E = 2.04 V - 0.0257/2 * ln [H2O]^2/[8.1]^2[8.1]^2First off, I am confused as to whether the molarity of H2O is required for the calculation, or whether it is not used to calculate the equilibrium constant K. Secondly, in the wording of the problem where it says both H+ and HSO4- = 8.1M, does this mean that 8.1M solutions were prepared for each, or the two combined equals an 8.1M solution?

Assuming the molarity of H2O is not required, would the K be calculated as

K = [8.1]^2[8.1]^2 and then fit into the equation to calculate E? I'm a bit lost and some clarification would help. Thank you!

 

[Barfolumu]

My first point is a little nitpicky, but it's important:

The Nernst Equation is...

E = E° - 0.0257/n * ln Q

Where Q is written like an equilibrium constant, except that the reaction is not necessarily at equilibrium.

If a rxn takes place in an aqeous solution, and water is part of that equation, do you normally write the equilibrium constant with water? What would the concentration of water be, and in what way is that related to the concentration of solids in an aqeous rxn?

 

[Blueshift5]

The molarity of H2O is not required for the calculation of the equilibrium constant K. The concentration of H2O does not change significantly in the reaction and can be considered constant. Therefore, it does not affect the value of K and can be omitted in the calculation.

In this case, the concentration of H+ and HSO4- is given as 8.1 M, which means that both ions are present at a concentration of 8.1 M in the solution.
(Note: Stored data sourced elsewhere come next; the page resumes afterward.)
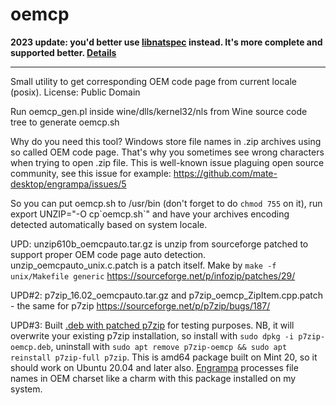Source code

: # oemcp

**2023 update: you'd better use [libnatspec](https://github.com/Etersoft/libnatspec) instead. It's more complete and supported better. [Details](https://github.com/Etersoft/libnatspec/issues/3)**

---

Small utility to get corresponding OEM code page from current locale (posix). License: Public Domain

Run oemcp_gen.pl inside wine/dlls/kernel32/nls from Wine source code tree to generate oemcp.sh

Why do you need this tool? Windows store file names in .zip archives using so called OEM code page. That's why you sometimes see wrong characters when trying to open .zip file. This is well-known issue plaguing open source community, see this issue for example:
https://github.com/mate-desktop/engrampa/issues/5

So you can put oemcp.sh to /usr/bin (don't forget to do `chmod 755` on it), run export UNZIP="-O cp\`oemcp.sh\`" and have your archives encoding detected automatically based on system locale.

UPD: unzip610b_oemcpauto.tar.gz is unzip from sourceforge patched to support proper OEM code page auto detection. unzip_oemcpauto_unix.c.patch is a patch itself. Make by `make -f unix/Makefile generic`
https://sourceforge.net/p/infozip/patches/29/

UPD#2: p7zip_16.02_oemcpauto.tar.gz and p7zip_oemcp_ZipItem.cpp.patch - the same for p7zip
https://sourceforge.net/p/p7zip/bugs/187/

UPD#3: Built [.deb with patched p7zip](https://github.com/unxed/oemcp/blob/master/p7zip-oemcp.deb) for testing purposes. NB, it will overwrite your existing p7zip installation, so install with `sudo dpkg -i p7zip-oemcp.deb`, uninstall with `sudo apt remove p7zip-oemcp && sudo apt reinstall p7zip-full p7zip`. This is amd64 package built on Mint 20, so it should work on Ubuntu 20.04 and later also. [Engrampa](https://github.com/mate-desktop/engrampa) processes file names in OEM charset like a charm with this package installed on my system.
This can be interpreted as a combined solution with a total concentration of 8.1 M for both H+ and HSO4-.

To calculate E, we can first calculate the equilibrium constant K using the given concentrations:

K = [H2O]^2 / [H+]^2[H2SO4-]^2 = [1]^2 / [8.1]^2[8.1]^2 = 1/ 8.1^4

Then, we can plug in this value of K into the Nernst equation to calculate E:

E = 2.04 V - 0.0257/2 * ln K = 2.04 V - 0.0257/2 * ln (1/8.1^4) = 2.04 V + 0.0257/2 * 4 * ln 8.1

E = 2.04 V + 0.0257 * ln 8.1 = 2.04 V + 0.0257 * 2.091 = 2.095 V

Therefore, the value of E for this battery at a concentration of 8.1 M for both H+ and HSO4- is 2.095 V.